The discovery of new thermophiles and exploitation of their novel and unique thermostable enzymes could further reduce the enzyme costs of cellulosic ethanol which currently constitute more than 10% of the total costs. Advantages of employing thermostable enzymes for cellulose hydrolysis include: increased conversion rates due to improved mass transfer rates allowing the use of lower enzyme dosages and resulting in higher yields of fermentable sugars; improved substrate solubility and reduced viscosity allowing the use of higher solids loadings; decreased risk of contamination resulting in increased robustness of process. The focus of this presentation is on the enzymatic hydrolysis and ethanol fermentation of switchgrass utilizing a cellulolytic thermophile, Geobacillus sp.
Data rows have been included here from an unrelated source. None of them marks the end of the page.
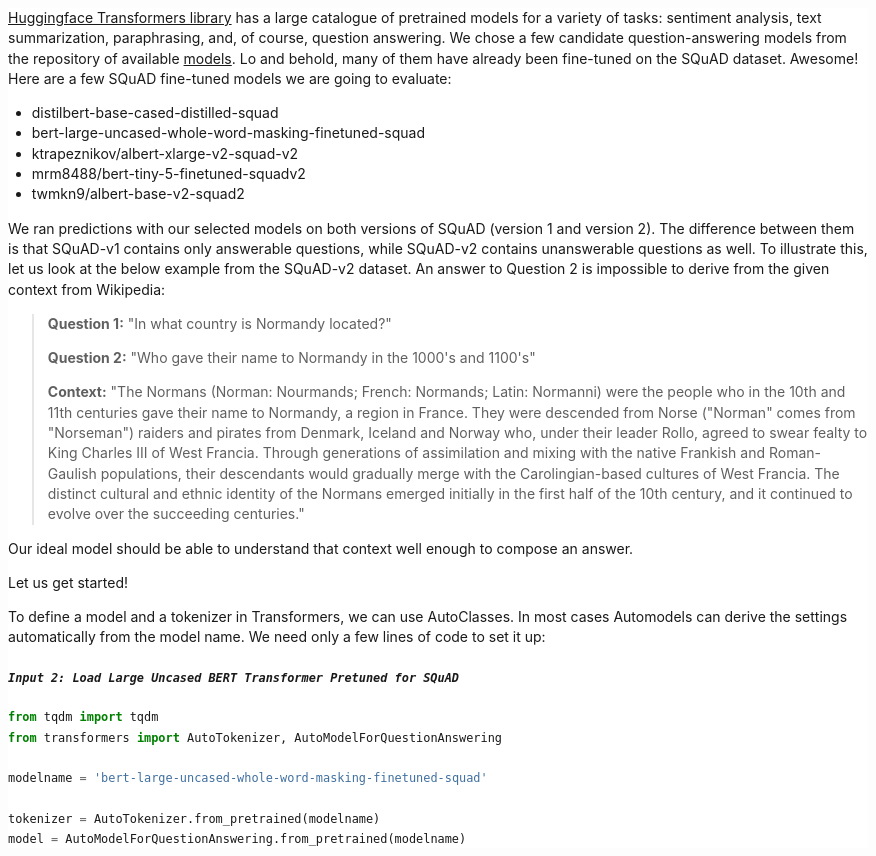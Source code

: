 [Huggingface Transformers library](https://github.com/huggingface/transformers) has a large catalogue of pretrained models for a variety of tasks: sentiment analysis, text summarization, paraphrasing, and, of course, question answering.
We chose a few candidate question-answering models from the repository of available [models](https://huggingface.co/models?filter=question-answering).
Lo and behold, many of them have already been fine-tuned on the SQuAD dataset.
Awesome!
Here are a few SQuAD fine-tuned models we are going to evaluate:

* distilbert-base-cased-distilled-squad
* bert-large-uncased-whole-word-masking-finetuned-squad
* ktrapeznikov/albert-xlarge-v2-squad-v2
* mrm8488/bert-tiny-5-finetuned-squadv2
* twmkn9/albert-base-v2-squad2

We ran predictions with our selected models on both versions of SQuAD (version 1 and version 2). 
The difference between them is that SQuAD-v1 contains only answerable questions, while SQuAD-v2 contains unanswerable questions as well.
To illustrate this, let us look at the below example from the SQuAD-v2 dataset. 
An answer to Question 2 is impossible to derive from the given context from Wikipedia:

>**Question 1:** "In what country is Normandy located?"
>
>**Question 2:** "Who gave their name to Normandy in the 1000's and 1100's"
>
> **Context:** "The Normans (Norman: Nourmands; French: Normands; Latin: Normanni) were the people who in the 10th and 11th centuries gave their name to Normandy, a region in France.
They were descended from Norse (\"Norman\" comes from \"Norseman\") raiders and pirates from Denmark, Iceland and Norway who, under their leader Rollo, agreed to swear fealty to King Charles III of West Francia.
Through generations of assimilation and mixing with the native Frankish and Roman-Gaulish populations, their descendants would gradually merge with the Carolingian-based cultures of West Francia.
The distinct cultural and ethnic identity of the Normans emerged initially in the first half of the 10th century, and it continued to evolve over the succeeding centuries."

Our ideal model should be able to understand that context well enough to compose an answer. 

Let us get started!

To define a model and a tokenizer in Transformers, we can use AutoClasses.
In most cases Automodels can derive the settings automatically from the model name.
We need only a few lines of code to set it up:

#### *`Input 2: Load Large Uncased BERT Transformer Pretuned for SQuAD`*
```python
from tqdm import tqdm
from transformers import AutoTokenizer, AutoModelForQuestionAnswering

modelname = 'bert-large-uncased-whole-word-masking-finetuned-squad'

tokenizer = AutoTokenizer.from_pretrained(modelname)
model = AutoModelForQuestionAnswering.from_pretrained(modelname)
```

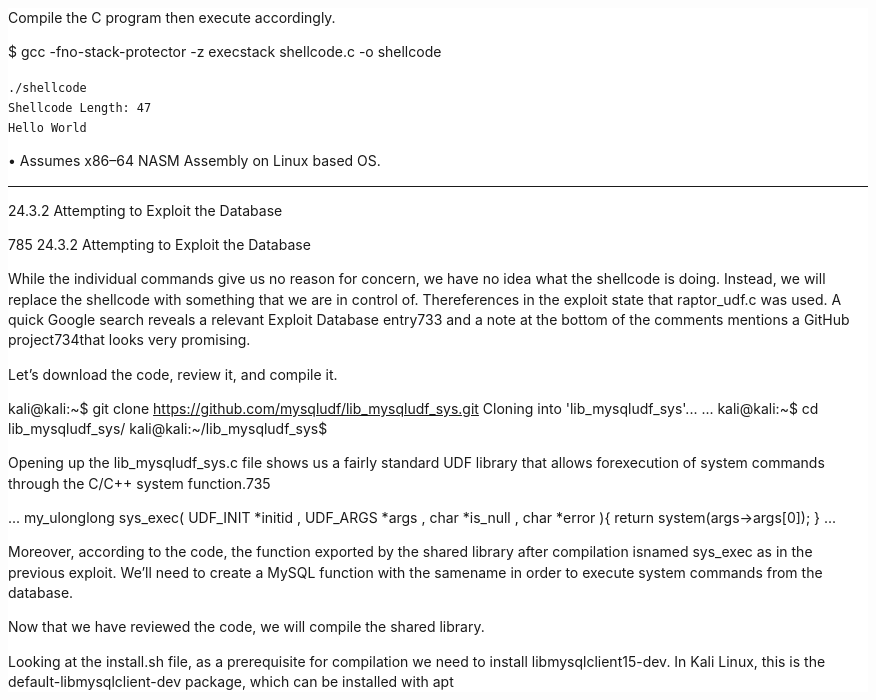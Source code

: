 Compile the C program then execute accordingly.

$ gcc -fno-stack-protector -z execstack shellcode.c -o shellcode 


	./shellcode
	Shellcode Length: 47
	Hello World
• Assumes x86–64 NASM Assembly on Linux based OS.

-------------------------------------------------------------------------









24.3.2 Attempting to Exploit the Database

785         24.3.2 Attempting to Exploit the Database

 While the individual commands give us no reason for concern, we have no idea what the shellcode is doing. Instead, we will replace the shellcode with something that we are in control of. Thereferences in the exploit state that raptor_udf.c was used. A quick Google search reveals a relevant
 Exploit Database entry733 and a note at the bottom of the comments mentions a GitHub project734that looks very promising.
 
 Let’s download the code, review it, and compile it.
 
 kali@kali:~$ git clone https://github.com/mysqludf/lib_mysqludf_sys.git
Cloning into 'lib_mysqludf_sys'...
...
kali@kali:~$ cd lib_mysqludf_sys/
kali@kali:~/lib_mysqludf_sys$ 
 
 Opening up the lib_mysqludf_sys.c file shows us a fairly standard UDF library that allows forexecution of system commands through the C/C++ system function.735
 
 ...
my_ulonglong sys_exec(
 UDF_INIT *initid
, UDF_ARGS *args
, char *is_null
, char *error
){
 return system(args->args[0]);
}
...
 
 Moreover, according to the code, the function exported by the shared library after compilation isnamed sys_exec as in the previous exploit. We’ll need to create a MySQL function with the samename in order to execute system commands from the database.
 
 Now that we have reviewed the code, we will compile the shared library.
 
 Looking at the install.sh file, as a prerequisite for compilation we need to install libmysqlclient15-dev. In Kali Linux, this is the default-libmysqlclient-dev package, which can be installed with apt
 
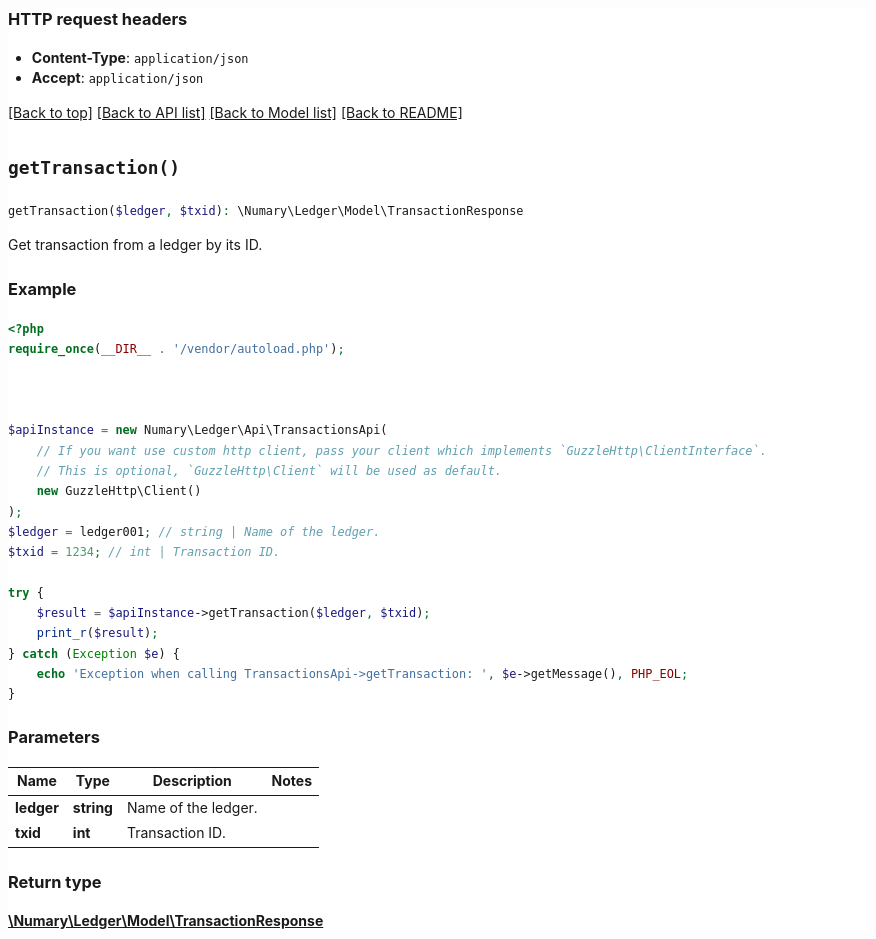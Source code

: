 ### HTTP request headers

- **Content-Type**: `application/json`
- **Accept**: `application/json`

[[Back to top]](#) [[Back to API list]](../../README.md#endpoints)
[[Back to Model list]](../../README.md#models)
[[Back to README]](../../README.md)

## `getTransaction()`

```php
getTransaction($ledger, $txid): \Numary\Ledger\Model\TransactionResponse
```

Get transaction from a ledger by its ID.

### Example

```php
<?php
require_once(__DIR__ . '/vendor/autoload.php');



$apiInstance = new Numary\Ledger\Api\TransactionsApi(
    // If you want use custom http client, pass your client which implements `GuzzleHttp\ClientInterface`.
    // This is optional, `GuzzleHttp\Client` will be used as default.
    new GuzzleHttp\Client()
);
$ledger = ledger001; // string | Name of the ledger.
$txid = 1234; // int | Transaction ID.

try {
    $result = $apiInstance->getTransaction($ledger, $txid);
    print_r($result);
} catch (Exception $e) {
    echo 'Exception when calling TransactionsApi->getTransaction: ', $e->getMessage(), PHP_EOL;
}
```

### Parameters

| Name | Type | Description  | Notes |
| ------------- | ------------- | ------------- | ------------- |
| **ledger** | **string**| Name of the ledger. | |
| **txid** | **int**| Transaction ID. | |

### Return type

[**\Numary\Ledger\Model\TransactionResponse**](../Model/TransactionResponse.md)

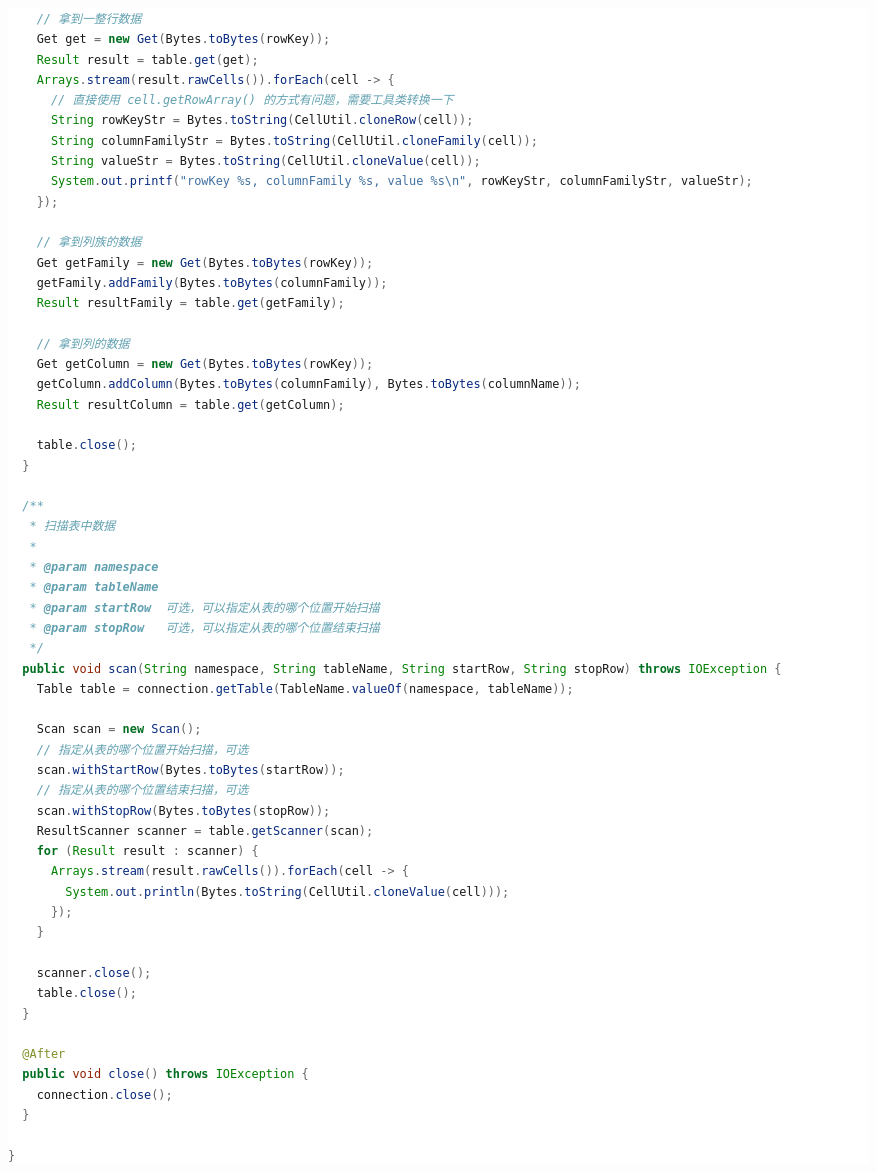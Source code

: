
 ```java
    // 拿到一整行数据
    Get get = new Get(Bytes.toBytes(rowKey));
    Result result = table.get(get);
    Arrays.stream(result.rawCells()).forEach(cell -> {
      // 直接使用 cell.getRowArray() 的方式有问题，需要工具类转换一下
      String rowKeyStr = Bytes.toString(CellUtil.cloneRow(cell));
      String columnFamilyStr = Bytes.toString(CellUtil.cloneFamily(cell));
      String valueStr = Bytes.toString(CellUtil.cloneValue(cell));
      System.out.printf("rowKey %s, columnFamily %s, value %s\n", rowKeyStr, columnFamilyStr, valueStr);
    });

    // 拿到列族的数据
    Get getFamily = new Get(Bytes.toBytes(rowKey));
    getFamily.addFamily(Bytes.toBytes(columnFamily));
    Result resultFamily = table.get(getFamily);

    // 拿到列的数据
    Get getColumn = new Get(Bytes.toBytes(rowKey));
    getColumn.addColumn(Bytes.toBytes(columnFamily), Bytes.toBytes(columnName));
    Result resultColumn = table.get(getColumn);

    table.close();
  }

  /**
   * 扫描表中数据
   *
   * @param namespace
   * @param tableName
   * @param startRow  可选，可以指定从表的哪个位置开始扫描
   * @param stopRow   可选，可以指定从表的哪个位置结束扫描
   */
  public void scan(String namespace, String tableName, String startRow, String stopRow) throws IOException {
    Table table = connection.getTable(TableName.valueOf(namespace, tableName));

    Scan scan = new Scan();
    // 指定从表的哪个位置开始扫描，可选
    scan.withStartRow(Bytes.toBytes(startRow));
    // 指定从表的哪个位置结束扫描，可选
    scan.withStopRow(Bytes.toBytes(stopRow));
    ResultScanner scanner = table.getScanner(scan);
    for (Result result : scanner) {
      Arrays.stream(result.rawCells()).forEach(cell -> {
        System.out.println(Bytes.toString(CellUtil.cloneValue(cell)));
      });
    }

    scanner.close();
    table.close();
  }

  @After
  public void close() throws IOException {
    connection.close();
  }

}
```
R7. This strain was recently isolated from the deep subsurface of the NSF Deep Underground Science and Engineering Laboratory and was shown to possess remarkable thermostability of its hydrolytic enzymes. At 70^oC, biomass was enzymatically liquefied for only 36 h and then fermented to ethanol using an industrial Saccharomyces strain for 72 h with yields of 0.45-0.47 g ethanol/g glucose. The use of higher solids loadings (20%) and temperatures (70^oC) during enzymatic hydrolysis proved beneficial for the significant reduction of hydrolysis times (2.67-times) and enzyme loadings (4-times), with important implications for reduced capital and operating costs of ethanol production. At 20% solids and 70^oC, enzymatic hydrolysis improved glucose yields by 28% over those obtained at 50^oC. Furthermore, under microaerophilic conditions, Geobacillus sp. R7 produced ethanol from lignocellulosic waste in a single step (consolidated bioprocessing) with outstanding potential for cost reductions.